Exercise directions:
Produce an exact transcript of all the records.

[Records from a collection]
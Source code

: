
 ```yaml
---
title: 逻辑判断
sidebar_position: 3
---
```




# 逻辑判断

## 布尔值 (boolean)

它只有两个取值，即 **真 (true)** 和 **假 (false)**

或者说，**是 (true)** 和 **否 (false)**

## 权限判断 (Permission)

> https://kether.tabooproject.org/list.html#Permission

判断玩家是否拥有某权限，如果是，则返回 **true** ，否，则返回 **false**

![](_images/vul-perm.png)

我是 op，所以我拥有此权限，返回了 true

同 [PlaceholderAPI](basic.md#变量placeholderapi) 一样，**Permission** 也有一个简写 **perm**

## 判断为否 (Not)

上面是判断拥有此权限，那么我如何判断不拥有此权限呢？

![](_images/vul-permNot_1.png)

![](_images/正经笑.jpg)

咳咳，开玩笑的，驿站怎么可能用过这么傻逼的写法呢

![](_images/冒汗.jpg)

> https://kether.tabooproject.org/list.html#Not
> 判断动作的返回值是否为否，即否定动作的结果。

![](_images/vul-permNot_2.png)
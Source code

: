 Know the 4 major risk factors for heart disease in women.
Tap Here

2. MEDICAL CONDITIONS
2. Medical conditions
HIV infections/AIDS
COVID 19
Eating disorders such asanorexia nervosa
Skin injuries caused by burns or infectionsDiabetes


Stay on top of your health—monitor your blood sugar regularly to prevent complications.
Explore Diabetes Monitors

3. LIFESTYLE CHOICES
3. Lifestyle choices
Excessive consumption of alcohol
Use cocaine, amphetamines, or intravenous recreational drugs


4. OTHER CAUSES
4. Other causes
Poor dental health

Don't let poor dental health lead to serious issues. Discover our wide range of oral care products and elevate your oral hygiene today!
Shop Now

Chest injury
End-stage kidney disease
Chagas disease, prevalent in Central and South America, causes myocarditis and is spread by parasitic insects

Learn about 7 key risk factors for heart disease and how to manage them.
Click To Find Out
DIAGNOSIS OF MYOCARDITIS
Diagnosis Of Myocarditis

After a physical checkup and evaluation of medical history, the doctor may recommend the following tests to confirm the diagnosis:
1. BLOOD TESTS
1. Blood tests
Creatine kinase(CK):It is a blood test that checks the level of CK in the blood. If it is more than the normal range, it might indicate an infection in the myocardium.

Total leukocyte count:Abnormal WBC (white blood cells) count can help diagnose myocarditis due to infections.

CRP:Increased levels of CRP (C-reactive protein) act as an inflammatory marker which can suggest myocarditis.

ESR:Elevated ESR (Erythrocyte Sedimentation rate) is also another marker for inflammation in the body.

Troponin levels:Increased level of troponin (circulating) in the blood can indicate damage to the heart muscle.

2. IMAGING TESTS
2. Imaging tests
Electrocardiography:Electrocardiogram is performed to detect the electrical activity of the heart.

The completed task:
Source code

:
 ```yaml
---
title: 逻辑判断
sidebar_position: 3
---
```




# 逻辑判断

## 布尔值 (boolean)

它只有两个取值，即 **真 (true)** 和 **假 (false)**

或者说，**是 (true)** 和 **否 (false)**

## 权限判断 (Permission)

> https://kether.tabooproject.org/list.html#Permission

判断玩家是否拥有某权限，如果是，则返回 **true** ，否，则返回 **false**

![](_images/vul-perm.png)

我是 op，所以我拥有此权限，返回了 true

同 [PlaceholderAPI](basic.md#变量placeholderapi) 一样，**Permission** 也有一个简写 **perm**

## 判断为否 (Not)

上面是判断拥有此权限，那么我如何判断不拥有此权限呢？

![](_images/vul-permNot_1.png)

![](_images/正经笑.jpg)

咳咳，开玩笑的，驿站怎么可能用过这么傻逼的写法呢

![](_images/冒汗.jpg)

> https://kether.tabooproject.org/list.html#Not
> 判断动作的返回值是否为否，即否定动作的结果。

![](_images/vul-permNot_2.png)
Source code

: Know the 4 major risk factors for heart disease in women.
Tap Here

2. MEDICAL CONDITIONS
2. Medical conditions
HIV infections/AIDS
COVID 19
Eating disorders such asanorexia nervosa
Skin injuries caused by burns or infectionsDiabetes


Stay on top of your health—monitor your blood sugar regularly to prevent complications.
Explore Diabetes Monitors

3. LIFESTYLE CHOICES
3. Lifestyle choices
Excessive consumption of alcohol
Use cocaine, amphetamines, or intravenous recreational drugs


4. OTHER CAUSES
4. Other causes
Poor dental health

Don't let poor dental health lead to serious issues. Discover our wide range of oral care products and elevate your oral hygiene today!
Shop Now

Chest injury
End-stage kidney disease
Chagas disease, prevalent in Central and South America, causes myocarditis and is spread by parasitic insects

Learn about 7 key risk factors for heart disease and how to manage them.
Click To Find Out
DIAGNOSIS OF MYOCARDITIS
Diagnosis Of Myocarditis

After a physical checkup and evaluation of medical history, the doctor may recommend the following tests to confirm the diagnosis:
1. BLOOD TESTS
1. Blood tests
Creatine kinase(CK):It is a blood test that checks the level of CK in the blood. If it is more than the normal range, it might indicate an infection in the myocardium.

Total leukocyte count:Abnormal WBC (white blood cells) count can help diagnose myocarditis due to infections.

CRP:Increased levels of CRP (C-reactive protein) act as an inflammatory marker which can suggest myocarditis.

ESR:Elevated ESR (Erythrocyte Sedimentation rate) is also another marker for inflammation in the body.

Troponin levels:Increased level of troponin (circulating) in the blood can indicate damage to the heart muscle.

2. IMAGING TESTS
2. Imaging tests
Electrocardiography:Electrocardiogram is performed to detect the electrical activity of the heart.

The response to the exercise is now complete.